Coordinated Multipoint (CoMP) — ideal backhaul	±130 ns	3GPP Release 11+
5G NR TDD — intra-band contiguous CA	±65 ns between component carriers	3GPP TS 38.133
URLLC (Ultra-Reliable Low Latency)	±65 ns or tighter	3GPP URLLC deployment profile

These sub-microsecond requirements are what distinguish 5G timing from previous cellular generations. In LTE, the ±1.5 µs TDD requirement was the primary constraint. In 5G NR, CoMP and carrier aggregation push the requirement down by an order of magnitude.

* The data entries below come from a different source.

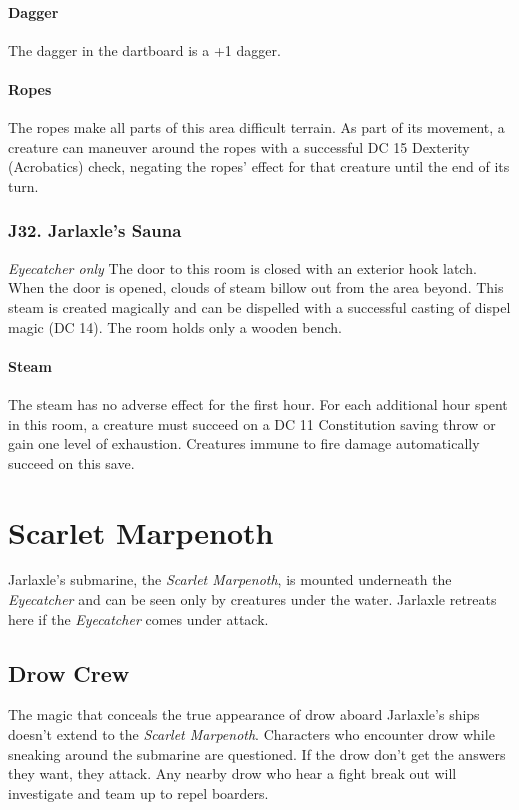 \documentclass[10pt,a4paper,twoside,twocolumn,openany,nodeprecatedcode]{dndbook}
\begin{document}
\paragraph{Dagger}
The dagger in the dartboard is a +1 dagger.
\paragraph{Ropes}
The ropes make all parts of this area difficult terrain. As part of its movement, a creature can maneuver around the ropes with a successful DC 15 Dexterity (Acrobatics) check, negating the ropes' effect for that creature until the end of its turn.
\subsubsection{J32. Jarlaxle's Sauna}
\textit{Eyecatcher only}
The door to this room is closed with an exterior hook latch. When the door is opened, clouds of steam billow out from the area beyond. This steam is created magically and can be dispelled with a successful casting of dispel magic (DC 14). The room holds only a wooden bench.
\paragraph{Steam}
The steam has no adverse effect for the first hour. For each additional hour spent in this room, a creature must succeed on a DC 11 Constitution saving throw or gain one level of exhaustion. Creatures immune to fire damage automatically succeed on this save.
\section{Scarlet Marpenoth}
Jarlaxle's submarine, the \textit{Scarlet Marpenoth}, is mounted underneath the \textit{Eyecatcher} and can be seen only by creatures under the water. Jarlaxle retreats here if the \textit{Eyecatcher} comes under attack.
\subsection{Drow Crew}
The magic that conceals the true appearance of drow aboard Jarlaxle's ships doesn't extend to the \textit{Scarlet Marpenoth}. Characters who encounter drow while sneaking around the submarine are questioned. If the drow don't get the answers they want, they attack. Any nearby drow who hear a fight break out will investigate and team up to repel boarders.
\end{document}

3. Clock Chain Architecture

A typical 5G base station clock chain consists of five functional stages, each contributing noise and complexity. Understanding what each stage does—and how it degrades the signal—is essential to allocating your phase noise and jitter budget correctly.

3.1 Typical Clock Chain Topology

GNSS / Sync Input
1PPS + 10 MHz

→

Reference Oscillator
OCXO / TCXO / Rb

→

Clock Buffer
Fanout / Level Shift

→

Digital PLL
DPLL / ADPLL

→

SERDES / PHY
CPRI/eCPRI/ETH

→

Radio Unit
DAC / LO / PA

3.2 Stage-by-Stage Analysis

Stage 1: Reference Input (GNSS / Sync Port)

The synchronization input—typically a GNSS receiver disciplining an OCXO or a network timing input (IEEE 1588 PTP, SyncE)—provides the long-term frequency accuracy reference. The quality of this reference determines the ultimate stability of the system. GNSS timing receivers typically deliver ±20–50 ns accuracy relative to UTC under nominal conditions, but this degrades during outages.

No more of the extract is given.